- Born: 1954 Arroyo Seco, New Mexico, USA
- Occupation: Associate professor

= Larry Torres =

American foreign languages educator

Larry Torres is an American writer and educator who was an associate professor of foreign languages at the University of New Mexico in Taos, New Mexico. He has taught Russian, French, Spanish, English, bilingual education and ancient languages. In 2003, he was the head of the university's Fine Arts and Culture Department. He is also a founding member of the Governor's School for International Studies in Tennessee.

Torres is the author of Six Nuevomexicano Folk Dramas for Advent Season and has contributed to a number of other works. He is regularly recognized for his expertise in the culture and folklore of northern New Mexico.

In May 2019, Torres announced his retirement from teaching.

==Early life==
Larry Torres is the second of eight children born to parents who, themselves, never completed high school.

== Awards and recognitions ==

Torres has received a number of awards for his work in the field of education. He was a recipient of the Walt Disney Corporation's Outstanding National Foreign Language Teacher of the Year Award in 1992. In 1993, he received the National Educator Award. He was also a recipient of the Golden Apple Award for which he received a scholarship and sabbatical to continue his research.

Torres has been named Outstanding New Mexican of the Year twice. Torres was given the Camino Real Award as one of 15 Outstanding New Mexicans for 1996.

In 1998, his radio talk show Cafecito y Cultura won first place for best public service from the Associated Press and in 1999 his radio show Paso a Paso won a first place for best documentary on the airwaves, also by the Associated Press of New Mexico.

In 2003, Torres received a grant through the United States Department of Agriculture (USDA) to work with New Mexico State University in the development of material for the teaching of first generation Hispanic students at the university level. Its focus is on cultural sensitivity training and enhancement.

==Public appearances==
In 2005, he appeared on the television show Good Morning America and in 2008 on NBC's The Today Show to discuss the Taos Hum.
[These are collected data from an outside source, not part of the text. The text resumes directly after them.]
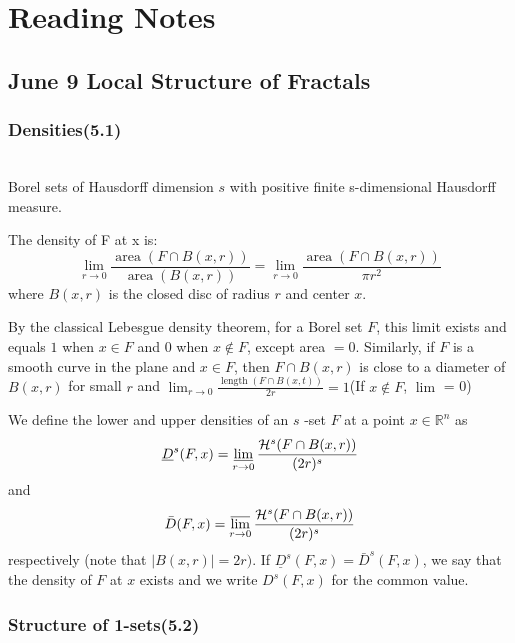 \section{Reading Notes}
\subsection{June 9 Local Structure of Fractals}
\subsubsection{Densities(5.1)}

\begin{definition}[$s$-sets] $ $\\
    Borel sets of Hausdorff dimension $s$ with positive finite s-dimensional Hausdorff measure.
\end{definition}
\begin{definition}[Density]
    The density of F at x is:
    $$
    \lim _{r \rightarrow 0} \frac{\operatorname{area}(F \cap B(x, r))}{\operatorname{area}(B(x, r))}=\lim _{r \rightarrow 0} \frac{\operatorname{area}(F \cap B(x, r))}{\pi r^{2}}
    $$
    where $B(x, r)$ is the closed disc of radius $r$ and center $x$.
\end{definition}

By the classical Lebesgue density theorem, for a Borel set $F$, this limit exists and equals $1$ when $x\in F$ and 0 when $x\notin F$, except area $=0$. Similarly, if $F$ is a smooth curve in the plane and $x\in F$, then $F\cap B(x, r)$ is close to a diameter of $B(x,r)$ for small $r$ and $\displaystyle \lim_{r\rightarrow 0}\frac{\operatorname{length}(F\cap B(x, t))}{2r} = 1$(If $x\notin F$, $\lim$ = 0)


\begin{definition}
    We define the lower and upper densities of an $s$ -set $F$ at a point $x \in \mathbb{R}^{n}$ as
$$
\underline{D}^{s}(F, x)=\varliminf_{r \rightarrow 0} \frac{\mathcal{H}^{s}(F \cap B(x, r))}{(2 r)^{s}}
$$
and
$$
\bar{D}(F, x)=\varlimsup_{r \rightarrow 0} \frac{\mathcal{H}^{s}(F \cap B(x, r))}{(2 r)^{s}}
$$
respectively (note that $|B(x, r)|=2 r)$. If $\underline{D}^{s}(F, x)=\bar{D}^{s}(F, x)$, we say that the density of $F$ at $x$ exists and we write $D^{s}(F, x)$ for the common value.
\end{definition}
\subsubsection{Structure of 1-sets(5.2)}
He has also appeared on The Tonight Show with Jay Leno and the national radio show America Tonight.

==Works==
===Books===
- Núñez, Guillermina (1992). "Yo seigo de Taosi: ensayos culturales Nuevo Mexicanos"
- Torres, Larry (1999). "Six Nuevomexicano Folk Dramas for the Advent Season"
- Torres, Larry (2010). "Cruising the Camino Real"
- Torres, Larry (2010). "In the Footsteps of the Hermit"
- Torres, Larry (2021). "The Children of the Blue Nun"
- Torres, Larry. "Habla Usted Spanglish"

===Podcasts===
- Torres, Larry (2012). "In the Footsteps of the Hermit"

===Articles===
- "Habla Usted Spamglish?" weekly column in The Taos News.
- "Growing up Spanglish" weekly column in The Santa Fe New Mexican.
- Four entries in the Hispanic American Religious Culture.
- Multiple entries in the Sacred Places of Taos.